As a Nadal fan (though not a fanatic) this is what I would do if I was in his shoes. I would continue playing my game, and just eliminate 90% of the hard court tournaments from my schedule. Meaning I would show up at the US and Australian Opens, and maybe a couple more, nothing more. This would elicit enormous criticism of wimpiness and incompleteness, no doubt, but if the alternative is to cut your tennis career short by ruining your body, I would consider it the most reasonable alternative.
Nadal has the game he has, and that's the game that brought him to the top. You can't radically change the way you move without simultaneously having to change all other aspects of your game. He can actually play pretty well on hard courts, and he has shown that he can, but only at the expense of great physical damage to his body. By now it has become a clear pattern that, come hard court season, his body starts to give him problems.
On the other hand, his movement is very well suited to the natural surfaces, which can absorbe much of the pounding away from his bones, so he can play loosely. I used to think he does not know how to move well on hard surfaces. But in fact he does. What happens is he has learned he has to be much more careful how hard he treads, and he can't afford to be as loose as he is on clay and grass, hence the appearance of something awkward in his movement.
Hard courts are pretty brutal, but they are more brutal on some than on others. Since it is probably unrealistic to think they will ever be eliminated, a player should have the right to radically reduce, or even eliminate, how much he plays on them. The tour is heavily tilted toward play on hard courts. Hard-court raised American players have traditionally avoided most of the clay season, and that's considered acceptable. Why wouldn't the opposite be acceptable also? A poster here recently stated that hard courts are not a specialty surface, like grass or clay, but rather the natural surface that God gave to tennis. This preposterous view seems to be widespread.
I am not familiar enough with the details of the tour rules, but it seems to me that a player attempting to radically reduce hard court tournaments from his schedule would be severly penalized (and criticized) and have little chance of staying at the top, but maybe am wrong.
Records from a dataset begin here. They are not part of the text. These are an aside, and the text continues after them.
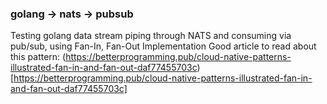 ### golang -> nats -> pubsub
Testing golang data stream piping through NATS and consuming via pub/sub, using Fan-In, Fan-Out Implementation
Good article to read about this pattern: (https://betterprogramming.pub/cloud-native-patterns-illustrated-fan-in-and-fan-out-daf77455703c)[https://betterprogramming.pub/cloud-native-patterns-illustrated-fan-in-and-fan-out-daf77455703c]
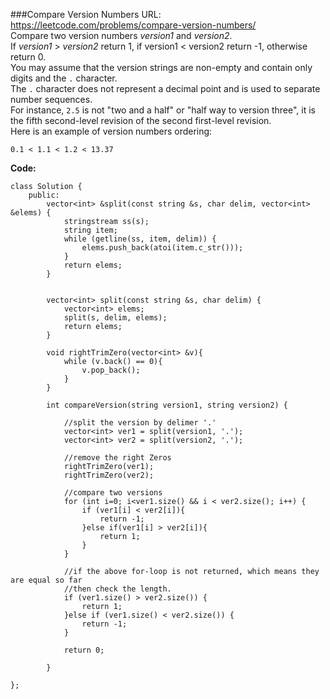 ###Compare Version Numbers
URL: https://leetcode.com/problems/compare-version-numbers/</br>
Compare two version numbers _version1_ and _version2_.</br>
If _version1_ > _version2_ return 1, if version1 < version2 return -1, otherwise return 0.</br>
You may assume that the version strings are non-empty and contain only digits and the `.` character.</br>
The `.` character does not represent a decimal point and is used to separate number sequences.</br>
For instance, `2.5` is not "two and a half" or "half way to version three", it is the fifth second-level revision of the second first-level revision.</br>
Here is an example of version numbers ordering:

	0.1 < 1.1 < 1.2 < 13.37

__Code:__

	class Solution {
	    public:
	        vector<int> &split(const string &s, char delim, vector<int> &elems) {
	            stringstream ss(s);
	            string item;
	            while (getline(ss, item, delim)) {
	                elems.push_back(atoi(item.c_str()));
	            }
	            return elems;
	        }


	        vector<int> split(const string &s, char delim) {
	            vector<int> elems;
	            split(s, delim, elems);
	            return elems;
	        }

	        void rightTrimZero(vector<int> &v){
	            while (v.back() == 0){
	                v.pop_back();
	            }
	        }

	        int compareVersion(string version1, string version2) {

	            //split the version by delimer '.'
	            vector<int> ver1 = split(version1, '.');
	            vector<int> ver2 = split(version2, '.');

	            //remove the right Zeros
	            rightTrimZero(ver1);
	            rightTrimZero(ver2);

	            //compare two versions 
	            for (int i=0; i<ver1.size() && i < ver2.size(); i++) {
	                if (ver1[i] < ver2[i]){
	                    return -1;
	                }else if(ver1[i] > ver2[i]){
	                    return 1;
	                }
	            }

	            //if the above for-loop is not returned, which means they are equal so far
	            //then check the length.
	            if (ver1.size() > ver2.size()) {
	                return 1;
	            }else if (ver1.size() < ver2.size()) {
	                return -1;
	            }

	            return 0;

	        }

	}; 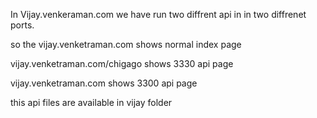 
In Vijay.venkeraman.com we have run two diffrent api in in two diffrenet ports.



so the vijay.venketraman.com shows normal index page


vijay.venketraman.com/chigago shows 3330 api page


vijay.venketraman.com shows 3300 api page



this api files are available in vijay folder
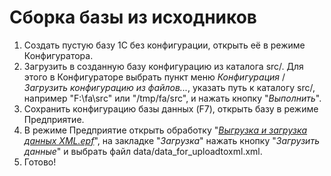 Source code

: # Сборка базы из исходников

1. Создать пустую базу 1С без конфигурации, открыть её в режиме Конфигуратора.
2. Загрузить в созданную базу конфигурацию из каталога src/. Для этого в Конфигураторе выбрать пункт меню *Конфигурация* / *Загрузить конфигурацию из файлов...*, указать путь к каталогу src/, например "F:\fa\src" или "/tmp/fa/src", и нажать кнопку "*Выполнить*".
3. Сохранить конфигурацию базы данных (F7), открыть базу в режиме Предприятие.
4. В режиме Предприятие открыть обработку "*[Выгрузка и загрузка данных XML.epf](https://its.1c.ru/db/metod8dev#content:4126)*", на закладке "*Загрузка*" нажать кнопку "*Загрузить данные*" и выбрать файл data/data_for_uploadtoxml.xml.
5. Готово!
On the other hand, players like Sampras never gave much of a hoot about clay, and managed to stay on top.
I am straying away from the topic, but something there seems not quite right. The bottom line is this: I enjoy watching Nadal play, especially the way he played when he burst on the scene in 2005, precisely because of his heavily physical style. Nothing like that had ever been seen. (I also enjoy watching Fed for a completely different style). But I am now observing that, in his attempt to adapt his game to hard courts without ruining his body, his signature style is being blunted, and am afraid this may in the end affect his tennis on the natural surfaces as well. Between seeing Nadal play great clay and grass court tennis for 8 or 10 more years, and seeing him ruin his body in 2 or 3 by playing on hard courts, I'd choose the former anytime.